[Recorded information]
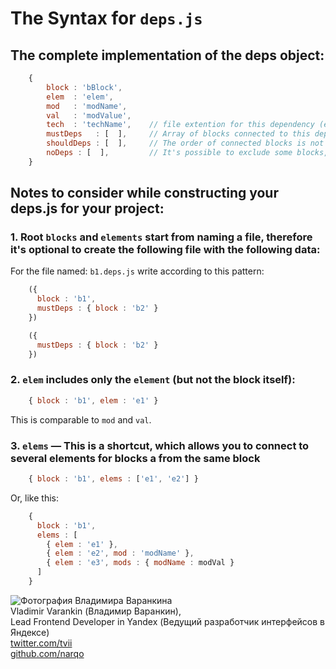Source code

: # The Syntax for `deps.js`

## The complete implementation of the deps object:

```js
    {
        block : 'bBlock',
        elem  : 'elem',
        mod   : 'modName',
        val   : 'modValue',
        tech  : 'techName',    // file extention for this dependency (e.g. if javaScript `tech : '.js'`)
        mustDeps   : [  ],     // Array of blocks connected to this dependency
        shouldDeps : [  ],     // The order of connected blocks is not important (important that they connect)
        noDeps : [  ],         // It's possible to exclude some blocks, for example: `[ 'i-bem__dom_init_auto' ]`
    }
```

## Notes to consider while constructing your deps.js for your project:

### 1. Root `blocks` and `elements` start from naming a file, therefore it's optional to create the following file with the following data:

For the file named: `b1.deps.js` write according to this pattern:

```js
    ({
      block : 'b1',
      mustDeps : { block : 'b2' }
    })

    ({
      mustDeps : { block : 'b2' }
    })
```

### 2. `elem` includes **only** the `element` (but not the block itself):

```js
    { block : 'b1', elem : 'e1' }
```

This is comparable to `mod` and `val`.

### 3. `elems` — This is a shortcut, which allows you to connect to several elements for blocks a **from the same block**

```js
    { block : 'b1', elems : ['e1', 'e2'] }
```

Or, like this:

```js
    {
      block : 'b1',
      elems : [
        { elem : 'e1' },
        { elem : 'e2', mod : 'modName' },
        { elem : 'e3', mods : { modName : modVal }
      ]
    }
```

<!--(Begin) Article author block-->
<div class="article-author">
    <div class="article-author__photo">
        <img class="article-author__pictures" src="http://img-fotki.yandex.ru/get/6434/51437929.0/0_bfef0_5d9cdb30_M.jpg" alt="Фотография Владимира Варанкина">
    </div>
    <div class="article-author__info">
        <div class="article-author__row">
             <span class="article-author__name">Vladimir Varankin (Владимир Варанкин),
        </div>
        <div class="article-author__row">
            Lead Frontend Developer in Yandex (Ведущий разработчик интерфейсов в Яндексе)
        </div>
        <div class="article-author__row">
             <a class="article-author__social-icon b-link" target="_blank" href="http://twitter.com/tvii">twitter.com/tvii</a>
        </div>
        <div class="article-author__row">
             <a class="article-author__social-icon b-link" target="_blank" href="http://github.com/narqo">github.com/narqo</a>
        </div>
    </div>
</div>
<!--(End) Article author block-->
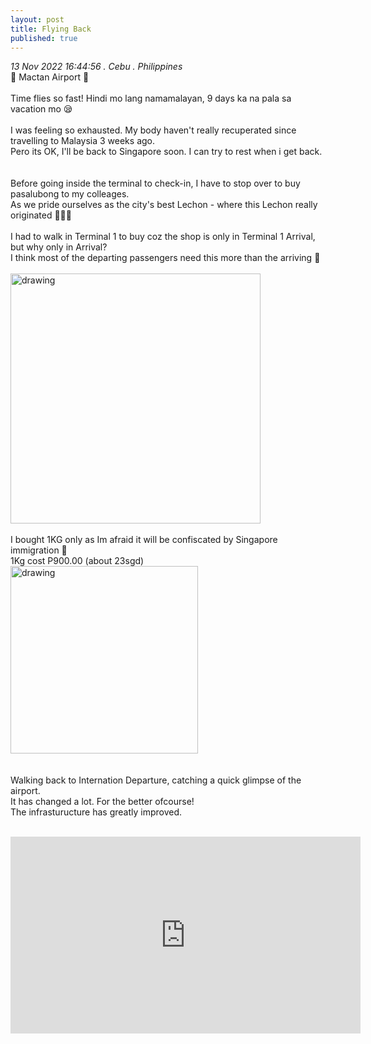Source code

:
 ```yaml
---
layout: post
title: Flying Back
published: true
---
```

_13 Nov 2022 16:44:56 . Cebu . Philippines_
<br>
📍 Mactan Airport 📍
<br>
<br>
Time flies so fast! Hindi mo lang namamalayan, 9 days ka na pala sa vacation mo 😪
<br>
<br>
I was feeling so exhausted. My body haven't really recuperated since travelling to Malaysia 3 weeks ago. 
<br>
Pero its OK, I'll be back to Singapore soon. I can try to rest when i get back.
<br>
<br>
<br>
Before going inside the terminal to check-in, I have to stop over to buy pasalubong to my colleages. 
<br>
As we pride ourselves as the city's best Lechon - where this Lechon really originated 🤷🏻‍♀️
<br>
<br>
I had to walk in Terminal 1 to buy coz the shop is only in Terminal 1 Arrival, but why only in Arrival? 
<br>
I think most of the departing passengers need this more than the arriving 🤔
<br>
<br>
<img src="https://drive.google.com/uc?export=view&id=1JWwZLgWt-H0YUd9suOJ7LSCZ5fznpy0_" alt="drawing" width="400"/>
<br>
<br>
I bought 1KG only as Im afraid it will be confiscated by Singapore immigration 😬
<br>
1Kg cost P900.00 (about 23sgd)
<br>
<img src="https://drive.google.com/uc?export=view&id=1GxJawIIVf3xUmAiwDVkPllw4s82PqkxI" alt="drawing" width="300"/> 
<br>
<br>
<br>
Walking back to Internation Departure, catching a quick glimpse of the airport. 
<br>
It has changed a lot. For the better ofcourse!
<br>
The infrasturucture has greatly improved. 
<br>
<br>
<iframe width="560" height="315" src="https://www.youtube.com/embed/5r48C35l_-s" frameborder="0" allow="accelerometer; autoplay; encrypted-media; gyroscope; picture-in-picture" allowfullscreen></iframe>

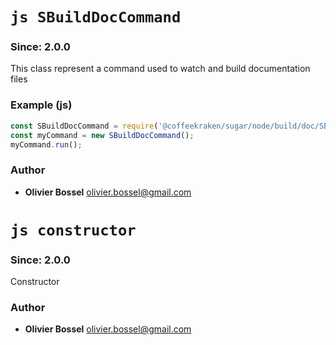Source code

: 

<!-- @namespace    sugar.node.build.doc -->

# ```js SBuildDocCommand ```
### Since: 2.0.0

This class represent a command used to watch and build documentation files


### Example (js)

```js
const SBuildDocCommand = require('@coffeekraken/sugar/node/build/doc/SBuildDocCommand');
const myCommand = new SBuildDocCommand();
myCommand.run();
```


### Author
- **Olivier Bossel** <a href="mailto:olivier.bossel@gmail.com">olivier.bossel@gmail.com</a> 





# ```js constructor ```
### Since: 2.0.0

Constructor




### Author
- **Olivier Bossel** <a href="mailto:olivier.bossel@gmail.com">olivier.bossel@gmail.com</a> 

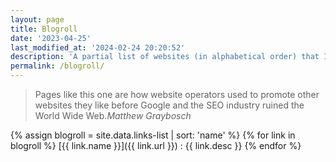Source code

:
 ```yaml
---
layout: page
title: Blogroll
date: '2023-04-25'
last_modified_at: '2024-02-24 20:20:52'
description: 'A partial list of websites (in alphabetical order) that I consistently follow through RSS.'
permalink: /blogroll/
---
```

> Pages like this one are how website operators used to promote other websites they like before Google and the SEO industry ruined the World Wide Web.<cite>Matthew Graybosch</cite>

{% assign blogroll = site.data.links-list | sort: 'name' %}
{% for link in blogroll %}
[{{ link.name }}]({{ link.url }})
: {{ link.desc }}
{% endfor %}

[Work order]
Go through the entries above and report each line with the string "view" in it.

[Answer]
<img src="https://drive.google.com/uc?export=view&id=1JWwZLgWt-H0YUd9suOJ7LSCZ5fznpy0_" alt="drawing" width="400"/>
<img src="https://drive.google.com/uc?export=view&id=1GxJawIIVf3xUmAiwDVkPllw4s82PqkxI" alt="drawing" width="300"/> 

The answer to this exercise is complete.